Pour changer les mentalités et donner au vélo la place qui lui revient, Québec devra donc faire des campagnes de sensibilisation et d'éducation.

Car, chaque année, de nombreux cyclistes perdent la vie tant dans les villes que sur les routes et, dans bien des cas, ces accidents étaient évitables.

L'ancien ministre des Transports, Robert Poëti, avait créé un groupe de travail pour revoir le Code de la sécurité routière à la suite du décès de Mathilde Blais, une cycliste de 33 ans qui avait été happée mortellement par un camion sous un viaduc, à Montréal, en avril 2014, mais le dossier n'avait pas eu de suite.

Deux mois plus tard, le 9 juin 2014, Déliska Bergeron, une jeune femme de 30 ans, avait été happée par un semi-remorque à l'angle de la rue King Est et du boulevard Saint-François, à Sherbrooke, alors qu'elle avait un droit de passage et marchait à côté de son vélo.

Le bilan routier de la Société de l'assurance automobile du Québec fait état de 11 décès chez les cyclistes en 2014, soit 9 de moins qu'en 2013, alors que le nombre de décès pour cette catégorie d'usagers a varié de 11 à 21 par année depuis 2009.

Des centaines de villes dans le monde, dont Sherbrooke, tiennent chaque année la « Randonnée du silence » pour commémorer le décès des cyclistes survenu l'année précédente.

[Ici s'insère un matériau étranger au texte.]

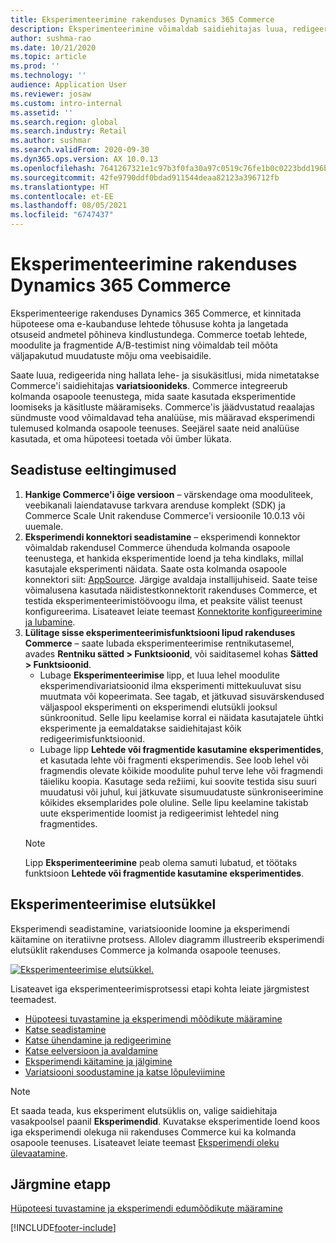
 ```yaml
---
title: Eksperimenteerimine rakenduses Dynamics 365 Commerce
description: Eksperimenteerimine võimaldab saidiehitajas luua, redigeerida ja hallata lehe paigutust ning sisukäsitlusi. Terviklik eksperimenteerimise tugi on lubatud e-kaubanduse lehtede ja lehel olevate üksuste jaoks.
author: sushma-rao
ms.date: 10/21/2020
ms.topic: article
ms.prod: ''
ms.technology: ''
audience: Application User
ms.reviewer: josaw
ms.custom: intro-internal
ms.assetid: ''
ms.search.region: global
ms.search.industry: Retail
ms.author: sushmar
ms.search.validFrom: 2020-09-30
ms.dyn365.ops.version: AX 10.0.13
ms.openlocfilehash: 7641267321e1c97b3f0fa30a97c0519c76fe1b0c0223bdd196b6791d5de7cd8d
ms.sourcegitcommit: 42fe9790ddf0bdad911544deaa82123a396712fb
ms.translationtype: HT
ms.contentlocale: et-EE
ms.lasthandoff: 08/05/2021
ms.locfileid: "6747437"
---
```

# <a name="experimentation-in-dynamics-365-commerce"></a>Eksperimenteerimine rakenduses Dynamics 365 Commerce
Eksperimenteerige rakenduses Dynamics 365 Commerce, et kinnitada hüpoteese oma e-kaubanduse lehtede tõhususe kohta ja langetada otsuseid andmetel põhineva kindlustundega. Commerce toetab lehtede, moodulite ja fragmentide A/B-testimist ning võimaldab teil mõõta väljapakutud muudatuste mõju oma veebisaidile.

Saate luua, redigeerida ning hallata lehe- ja sisukäsitlusi, mida nimetatakse Commerce'i saidiehitajas **variatsioonideks**. Commerce integreerub kolmanda osapoole teenustega, mida saate kasutada eksperimentide loomiseks ja käsitluste määramiseks. Commerce'is jäädvustatud reaalajas sündmuste vood võimaldavad teha analüüse, mis määravad eksperimendi tulemused kolmanda osapoole teenuses. Seejärel saate neid analüüse kasutada, et oma hüpoteesi toetada või ümber lükata.

## <a name="set-up-prerequisites"></a> Seadistuse eeltingimused
1. **Hankige Commerce'i õige versioon** – värskendage oma mooduliteek, veebikanali laiendatavuse tarkvara arenduse komplekt (SDK) ja Commerce Scale Unit rakenduse Commerce'i versioonile 10.0.13 või uuemale.
1. **Eksperimendi konnektori seadistamine** – eksperimendi konnektor võimaldab rakendusel Commerce ühenduda kolmanda osapoole teenustega, et hankida eksperimentide loend ja teha kindlaks, millal kasutajale eksperimenti näidata. Saate osta kolmanda osapoole konnektori siit: [AppSource](https://appsource.microsoft.com). Järgige avaldaja installijuhiseid. Saate teise võimalusena kasutada näidistestkonnektorit rakenduses Commerce, et testida eksperimenteerimistöövoogu ilma, et peaksite välist teenust konfigureerima. Lisateavet leiate teemast [Konnektorite konfigureerimine ja lubamine](e-commerce-extensibility/connectors.md). 
1. **Lülitage sisse eksperimenteerimisfunktsiooni lipud rakenduses Commerce** – saate lubada eksperimenteerimise rentnikutasemel, avades **Rentniku sätted > Funktsioonid**, või saiditasemel kohas **Sätted > Funktsioonid**.
    - Lubage **Eksperimenteerimise** lipp, et luua lehel moodulite eksperimendivariatsioonid ilma eksperimenti mittekuuluvat sisu muutmata või kopeerimata. See tagab, et jätkuvad sisuvärskendused väljaspool eksperimenti on eksperimendi elutsükli jooksul sünkroonitud. Selle lipu keelamise korral ei näidata kasutajatele ühtki eksperimente ja eemaldatakse saidiehitajast kõik redigeerimisfunktsioonid.
    - Lubage lipp **Lehtede või fragmentide kasutamine eksperimentides**, et kasutada lehte või fragmenti eksperimendis. See loob lehel või fragmendis olevate kõikide moodulite puhul terve lehe või fragmendi täieliku koopia. Kasutage seda režiimi, kui soovite testida sisu suuri muudatusi või juhul, kui jätkuvate sisumuudatuste sünkroniseerimine kõikides eksemplarides pole oluline. Selle lipu keelamine takistab uute eksperimentide loomist ja redigeerimist lehtedel ning fragmentides.
    > [!NOTE]
    > Lipp **Eksperimenteerimine** peab olema samuti lubatud, et töötaks funktsioon **Lehtede või fragmentide kasutamine eksperimentides**.
    
## <a name="experimentation-lifecycle"></a>Eksperimenteerimise elutsükkel
Eksperimendi seadistamine, variatsioonide loomine ja eksperimendi käitamine on iteratiivne protsess. Allolev diagramm illustreerib eksperimendi elutsüklit rakenduses Commerce ja kolmanda osapoole teenuses. 

[ ![Eksperimenteerimise elutsükkel.](./media/experimentation_lifecycle.svg) ](./media/experimentation_lifecycle.svg#lightbox)

Lisateavet iga eksperimenteerimisprotsessi etapi kohta leiate järgmistest teemadest.
- [Hüpoteesi tuvastamine ja eksperimendi mõõdikute määramine](experimentation-identify.md)
- [Katse seadistamine](experimentation-setup.md)
- [Katse ühendamine ja redigeerimine](experimentation-connect-edit.md)
- [Katse eelversioon ja avaldamine](experimentation-preview-publish.md)
- [Eksperimendi käitamine ja jälgimine](experimentation-run-monitor.md)
- [Variatsiooni soodustamine ja katse lõpuleviimine](experimentation-review-complete.md)

> [!NOTE]
> Et saada teada, kus eksperiment elutsüklis on, valige saidiehitaja vasakpoolsel paanil **Eksperimendid**. Kuvatakse eksperimentide loend koos iga eksperimendi olekuga nii rakenduses Commerce kui ka kolmanda osapoole teenuses. Lisateavet leiate teemast [Eksperimendi oleku ülevaatamine](experimentation-status.md).

## <a name="next-step"></a>Järgmine etapp
[Hüpoteesi tuvastamine ja eksperimendi edumõõdikute määramine](experimentation-identify.md) 


[!INCLUDE[footer-include](../includes/footer-banner.md)]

Cette année, l'événement a lieu le 18 mai.

Sans parler d'hécatombe, il est inadmissible que des cyclistes soient fauchés en se rendant simplement au travail ou lors d'une randonnée à la campagne.

Il faut certes responsabiliser davantage les cyclistes et ceux-ci doivent respecter les règles élémentaires de prudence, mais de trop nombreux automobilistes - jeunes et vieux - sont irresponsables, voire agressifs, envers ceux qui circulent sur deux roues et qui ont bien peu de protection en cas d'impact, même en portant le casque.

En ce sens, il est plus que temps de serrer la vis et de changer les mentalités.